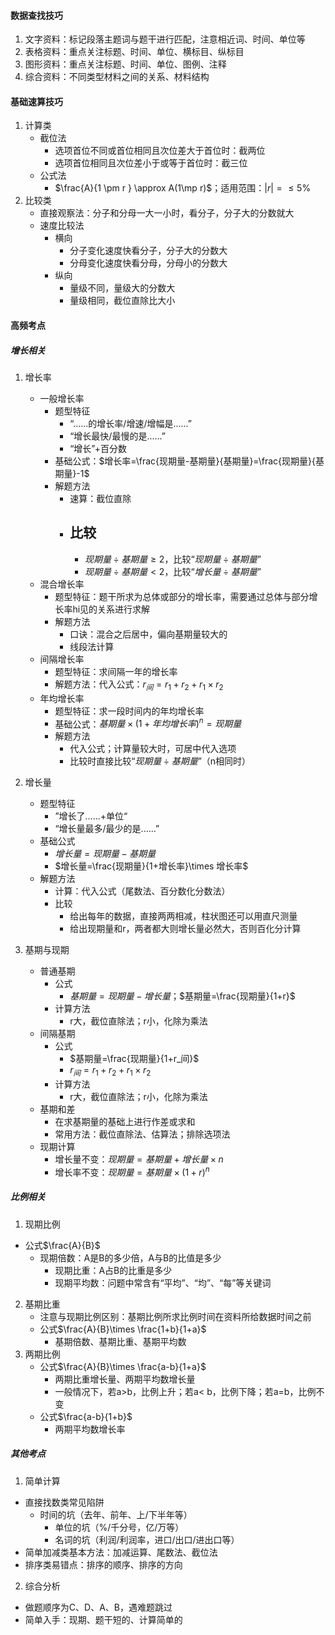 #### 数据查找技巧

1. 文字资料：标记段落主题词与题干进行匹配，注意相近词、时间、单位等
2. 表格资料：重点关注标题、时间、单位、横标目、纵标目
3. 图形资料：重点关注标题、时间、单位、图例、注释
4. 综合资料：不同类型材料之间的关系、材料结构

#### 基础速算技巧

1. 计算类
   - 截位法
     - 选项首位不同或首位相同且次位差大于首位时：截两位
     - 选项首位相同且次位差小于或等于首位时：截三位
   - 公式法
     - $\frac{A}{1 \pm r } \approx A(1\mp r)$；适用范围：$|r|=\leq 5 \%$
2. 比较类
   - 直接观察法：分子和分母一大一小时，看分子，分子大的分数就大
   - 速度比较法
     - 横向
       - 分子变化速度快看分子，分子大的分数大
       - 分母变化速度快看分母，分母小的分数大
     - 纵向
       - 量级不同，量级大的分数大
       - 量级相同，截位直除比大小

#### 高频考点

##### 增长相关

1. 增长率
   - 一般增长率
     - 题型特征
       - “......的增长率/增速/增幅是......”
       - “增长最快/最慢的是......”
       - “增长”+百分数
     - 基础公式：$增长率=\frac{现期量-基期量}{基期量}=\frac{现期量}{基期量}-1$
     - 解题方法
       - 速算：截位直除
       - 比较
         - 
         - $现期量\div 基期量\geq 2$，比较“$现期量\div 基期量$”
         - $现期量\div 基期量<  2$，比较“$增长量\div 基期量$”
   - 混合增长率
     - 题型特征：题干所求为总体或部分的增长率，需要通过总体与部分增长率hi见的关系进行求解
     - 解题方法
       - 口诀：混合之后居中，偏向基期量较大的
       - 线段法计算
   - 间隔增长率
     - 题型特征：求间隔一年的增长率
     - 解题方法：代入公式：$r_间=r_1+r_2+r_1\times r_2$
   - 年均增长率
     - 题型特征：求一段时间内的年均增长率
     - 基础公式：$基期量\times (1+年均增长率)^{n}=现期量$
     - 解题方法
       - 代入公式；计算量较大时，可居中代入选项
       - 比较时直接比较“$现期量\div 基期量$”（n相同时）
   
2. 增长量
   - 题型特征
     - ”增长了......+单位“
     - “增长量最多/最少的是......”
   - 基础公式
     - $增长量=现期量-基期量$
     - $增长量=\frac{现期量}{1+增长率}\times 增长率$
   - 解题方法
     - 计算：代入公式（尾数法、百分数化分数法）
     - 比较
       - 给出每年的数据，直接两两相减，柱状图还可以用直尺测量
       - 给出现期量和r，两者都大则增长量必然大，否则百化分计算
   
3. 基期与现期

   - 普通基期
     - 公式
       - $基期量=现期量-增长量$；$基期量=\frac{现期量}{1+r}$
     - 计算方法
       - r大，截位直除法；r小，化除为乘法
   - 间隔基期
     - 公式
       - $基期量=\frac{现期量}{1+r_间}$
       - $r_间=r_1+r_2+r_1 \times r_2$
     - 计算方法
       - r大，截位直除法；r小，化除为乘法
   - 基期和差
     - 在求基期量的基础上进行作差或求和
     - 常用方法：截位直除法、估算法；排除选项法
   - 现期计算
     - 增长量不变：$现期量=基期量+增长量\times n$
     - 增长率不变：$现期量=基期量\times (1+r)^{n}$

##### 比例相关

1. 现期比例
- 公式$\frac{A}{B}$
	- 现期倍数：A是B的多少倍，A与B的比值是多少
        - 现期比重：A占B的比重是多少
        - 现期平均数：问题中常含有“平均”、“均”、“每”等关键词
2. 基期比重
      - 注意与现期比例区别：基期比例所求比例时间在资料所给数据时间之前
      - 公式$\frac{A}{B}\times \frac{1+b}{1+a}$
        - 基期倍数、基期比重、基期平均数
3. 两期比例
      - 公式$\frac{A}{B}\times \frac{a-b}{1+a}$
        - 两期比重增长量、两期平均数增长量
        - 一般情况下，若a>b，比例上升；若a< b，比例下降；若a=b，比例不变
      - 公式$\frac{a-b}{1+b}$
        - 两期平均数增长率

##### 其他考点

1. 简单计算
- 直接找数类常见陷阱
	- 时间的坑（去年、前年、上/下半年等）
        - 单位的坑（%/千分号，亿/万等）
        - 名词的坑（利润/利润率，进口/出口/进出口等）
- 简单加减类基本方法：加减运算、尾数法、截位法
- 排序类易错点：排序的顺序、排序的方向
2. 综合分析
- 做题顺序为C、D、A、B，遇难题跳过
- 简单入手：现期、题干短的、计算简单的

○ ○ ○ ○

» **Work required**: Pictures are not part of the copy; output everything else in the records exactly.

» **Written solution**:
 #### 数据查找技巧

1. 文字资料：标记段落主题词与题干进行匹配，注意相近词、时间、单位等
2. 表格资料：重点关注标题、时间、单位、横标目、纵标目
3. 图形资料：重点关注标题、时间、单位、图例、注释
4. 综合资料：不同类型材料之间的关系、材料结构

#### 基础速算技巧

1. 计算类
   - 截位法
     - 选项首位不同或首位相同且次位差大于首位时：截两位
     - 选项首位相同且次位差小于或等于首位时：截三位
   - 公式法
     - $\frac{A}{1 \pm r } \approx A(1\mp r)$；适用范围：$|r|=\leq 5 \%$
2. 比较类
   - 直接观察法：分子和分母一大一小时，看分子，分子大的分数就大
   - 速度比较法
     - 横向
       - 分子变化速度快看分子，分子大的分数大
       - 分母变化速度快看分母，分母小的分数大
     - 纵向
       - 量级不同，量级大的分数大
       - 量级相同，截位直除比大小

#### 高频考点

##### 增长相关

1. 增长率
   - 一般增长率
     - 题型特征
       - “......的增长率/增速/增幅是......”
       - “增长最快/最慢的是......”
       - “增长”+百分数
     - 基础公式：$增长率=\frac{现期量-基期量}{基期量}=\frac{现期量}{基期量}-1$
     - 解题方法
       - 速算：截位直除
       - 比较
         - 
         - $现期量\div 基期量\geq 2$，比较“$现期量\div 基期量$”
         - $现期量\div 基期量<  2$，比较“$增长量\div 基期量$”
   - 混合增长率
     - 题型特征：题干所求为总体或部分的增长率，需要通过总体与部分增长率hi见的关系进行求解
     - 解题方法
       - 口诀：混合之后居中，偏向基期量较大的
       - 线段法计算
   - 间隔增长率
     - 题型特征：求间隔一年的增长率
     - 解题方法：代入公式：$r_间=r_1+r_2+r_1\times r_2$
   - 年均增长率
     - 题型特征：求一段时间内的年均增长率
     - 基础公式：$基期量\times (1+年均增长率)^{n}=现期量$
     - 解题方法
       - 代入公式；计算量较大时，可居中代入选项
       - 比较时直接比较“$现期量\div 基期量$”（n相同时）
   
2. 增长量
   - 题型特征
     - ”增长了......+单位“
     - “增长量最多/最少的是......”
   - 基础公式
     - $增长量=现期量-基期量$
     - $增长量=\frac{现期量}{1+增长率}\times 增长率$
   - 解题方法
     - 计算：代入公式（尾数法、百分数化分数法）
     - 比较
       - 给出每年的数据，直接两两相减，柱状图还可以用直尺测量
       - 给出现期量和r，两者都大则增长量必然大，否则百化分计算
   
3. 基期与现期

   - 普通基期
     - 公式
       - $基期量=现期量-增长量$；$基期量=\frac{现期量}{1+r}$
     - 计算方法
       - r大，截位直除法；r小，化除为乘法
   - 间隔基期
     - 公式
       - $基期量=\frac{现期量}{1+r_间}$
       - $r_间=r_1+r_2+r_1 \times r_2$
     - 计算方法
       - r大，截位直除法；r小，化除为乘法
   - 基期和差
     - 在求基期量的基础上进行作差或求和
     - 常用方法：截位直除法、估算法；排除选项法
   - 现期计算
     - 增长量不变：$现期量=基期量+增长量\times n$
     - 增长率不变：$现期量=基期量\times (1+r)^{n}$

##### 比例相关

1. 现期比例
- 公式$\frac{A}{B}$
	- 现期倍数：A是B的多少倍，A与B的比值是多少
        - 现期比重：A占B的比重是多少
        - 现期平均数：问题中常含有“平均”、“均”、“每”等关键词
2. 基期比重
      - 注意与现期比例区别：基期比例所求比例时间在资料所给数据时间之前
      - 公式$\frac{A}{B}\times \frac{1+b}{1+a}$
        - 基期倍数、基期比重、基期平均数
3. 两期比例
      - 公式$\frac{A}{B}\times \frac{a-b}{1+a}$
        - 两期比重增长量、两期平均数增长量
        - 一般情况下，若a>b，比例上升；若a< b，比例下降；若a=b，比例不变
      - 公式$\frac{a-b}{1+b}$
        - 两期平均数增长率

##### 其他考点

1. 简单计算
- 直接找数类常见陷阱
	- 时间的坑（去年、前年、上/下半年等）
        - 单位的坑（%/千分号，亿/万等）
        - 名词的坑（利润/利润率，进口/出口/进出口等）
- 简单加减类基本方法：加减运算、尾数法、截位法
- 排序类易错点：排序的顺序、排序的方向
2. 综合分析
- 做题顺序为C、D、A、B，遇难题跳过
- 简单入手：现期、题干短的、计算简单的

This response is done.